Another worry was addressed when Murray’s hands measured at 9 1/2 inches, right around average among starting NFL quarterbacks. Many teams — especially those that play in cold weather — consider nine-inch hands or smaller to be an issue when it comes to ball security.
While Murray’s measurements were positive, some might not have had concerns about the undersized Heisman Trophy winner, anyway.
“I don’t know what the physical concerns are,” Oakland Raiders head coach Jon Gruden said Thursday, shortly before Murray’s measurements came out. “You talking about the height? I think that’s been proven to not be as much of a factor as maybe it was years ago. If you ask Russell Wilson, or (Drew) Brees or the kid in Cleveland (Baker Mayfield), I don’t know that it’s a true impact on the position or the performance.”
Denver Broncos general manager John Elway had a similar refrain Wednesday, though he suggested teams that operate more often under center might be less inclined to draft a shorter quarterback.

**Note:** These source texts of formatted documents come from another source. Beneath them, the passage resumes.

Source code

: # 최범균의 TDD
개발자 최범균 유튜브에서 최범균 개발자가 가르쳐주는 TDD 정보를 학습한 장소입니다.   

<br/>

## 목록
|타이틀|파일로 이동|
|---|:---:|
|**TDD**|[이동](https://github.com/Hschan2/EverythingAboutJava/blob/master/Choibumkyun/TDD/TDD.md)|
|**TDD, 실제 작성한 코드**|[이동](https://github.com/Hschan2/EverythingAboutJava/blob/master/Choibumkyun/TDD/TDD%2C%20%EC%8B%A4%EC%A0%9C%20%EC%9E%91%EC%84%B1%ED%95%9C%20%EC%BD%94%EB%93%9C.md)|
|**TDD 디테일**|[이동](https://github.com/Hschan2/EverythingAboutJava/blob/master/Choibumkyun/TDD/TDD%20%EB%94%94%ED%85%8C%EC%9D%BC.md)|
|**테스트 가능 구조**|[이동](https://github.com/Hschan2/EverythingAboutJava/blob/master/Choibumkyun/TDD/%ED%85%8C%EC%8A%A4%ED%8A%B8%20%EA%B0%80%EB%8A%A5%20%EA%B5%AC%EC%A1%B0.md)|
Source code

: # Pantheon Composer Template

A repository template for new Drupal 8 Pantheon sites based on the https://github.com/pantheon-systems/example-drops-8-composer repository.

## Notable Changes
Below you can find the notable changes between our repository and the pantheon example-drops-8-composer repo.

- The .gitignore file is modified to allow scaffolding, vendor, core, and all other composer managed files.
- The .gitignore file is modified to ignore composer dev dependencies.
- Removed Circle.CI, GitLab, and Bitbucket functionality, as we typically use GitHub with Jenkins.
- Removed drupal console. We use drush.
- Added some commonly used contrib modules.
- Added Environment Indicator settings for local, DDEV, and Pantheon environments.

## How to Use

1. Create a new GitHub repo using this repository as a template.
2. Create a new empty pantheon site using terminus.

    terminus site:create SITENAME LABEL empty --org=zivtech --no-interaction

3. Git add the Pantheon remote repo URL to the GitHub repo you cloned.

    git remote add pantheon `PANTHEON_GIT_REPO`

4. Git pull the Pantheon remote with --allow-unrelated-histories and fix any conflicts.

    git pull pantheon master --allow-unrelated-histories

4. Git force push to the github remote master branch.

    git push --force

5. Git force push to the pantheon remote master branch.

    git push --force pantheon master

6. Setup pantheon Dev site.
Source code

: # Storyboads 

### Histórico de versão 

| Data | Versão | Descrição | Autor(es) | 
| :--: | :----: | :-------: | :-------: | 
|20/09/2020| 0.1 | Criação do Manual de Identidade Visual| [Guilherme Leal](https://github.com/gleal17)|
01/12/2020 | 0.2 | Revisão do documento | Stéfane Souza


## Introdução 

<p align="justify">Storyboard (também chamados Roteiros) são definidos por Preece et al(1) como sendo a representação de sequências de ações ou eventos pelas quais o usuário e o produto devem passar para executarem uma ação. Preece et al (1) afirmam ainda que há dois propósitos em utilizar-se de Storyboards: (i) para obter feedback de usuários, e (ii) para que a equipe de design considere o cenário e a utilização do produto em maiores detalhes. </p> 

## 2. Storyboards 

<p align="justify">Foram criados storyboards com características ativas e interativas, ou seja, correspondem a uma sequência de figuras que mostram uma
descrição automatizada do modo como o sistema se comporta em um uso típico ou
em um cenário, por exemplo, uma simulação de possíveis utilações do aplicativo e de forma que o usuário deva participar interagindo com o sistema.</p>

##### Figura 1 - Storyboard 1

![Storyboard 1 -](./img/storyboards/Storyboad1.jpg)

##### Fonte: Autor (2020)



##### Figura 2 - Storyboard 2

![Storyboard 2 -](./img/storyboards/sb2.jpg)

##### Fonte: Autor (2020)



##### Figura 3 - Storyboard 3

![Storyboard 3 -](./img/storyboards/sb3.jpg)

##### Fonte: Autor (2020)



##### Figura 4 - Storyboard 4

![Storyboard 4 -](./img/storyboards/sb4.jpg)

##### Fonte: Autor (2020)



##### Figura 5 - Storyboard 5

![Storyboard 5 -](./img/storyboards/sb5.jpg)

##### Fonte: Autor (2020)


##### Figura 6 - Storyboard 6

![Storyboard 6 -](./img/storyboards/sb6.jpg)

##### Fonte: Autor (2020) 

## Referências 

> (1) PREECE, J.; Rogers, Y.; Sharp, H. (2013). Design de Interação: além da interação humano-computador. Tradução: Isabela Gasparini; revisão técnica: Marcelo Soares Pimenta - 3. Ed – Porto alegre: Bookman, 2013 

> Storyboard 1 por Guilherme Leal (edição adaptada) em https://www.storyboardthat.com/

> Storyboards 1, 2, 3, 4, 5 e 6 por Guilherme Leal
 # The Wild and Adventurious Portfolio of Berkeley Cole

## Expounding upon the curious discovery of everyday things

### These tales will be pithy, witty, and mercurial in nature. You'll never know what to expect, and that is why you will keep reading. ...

“Obviously, the size is always the question, but we’ve seen guys that have had success in the league that are not necessarily the prototypes as far as when it comes to height,” Elway said. “He’s got the ability to be a great player.
“I will say this, having played the position — if you’re shorter and in shotgun, you can see the field much better. If you are playing in shotgun every down, the height to me doesn’t have nearly the impact as it would coming out underneath.”
According to Elias, only five quarterbacks listed at 5-10 or under have attempted a pass in the NFL since 1960, with the last being Doug Flutie in 2005.
Meanwhile, NFL Network reported Thursday that Murray has told teams in meetings that he does not plan to throw when the quarterbacks take the field for workouts on Saturday.
The report added that Murray’s plans could change, but he currently doesn’t intend to do much. A later NFL Network report said Murray isn’t expected to do any on-field workouts at the combine, including the 40-yard dash. Instead, he plans to wait for his March 13 pro day.
If he were to run the 40-yard dash, Murray would be expected to challenge for the fastest time of any prospect in Indianapolis.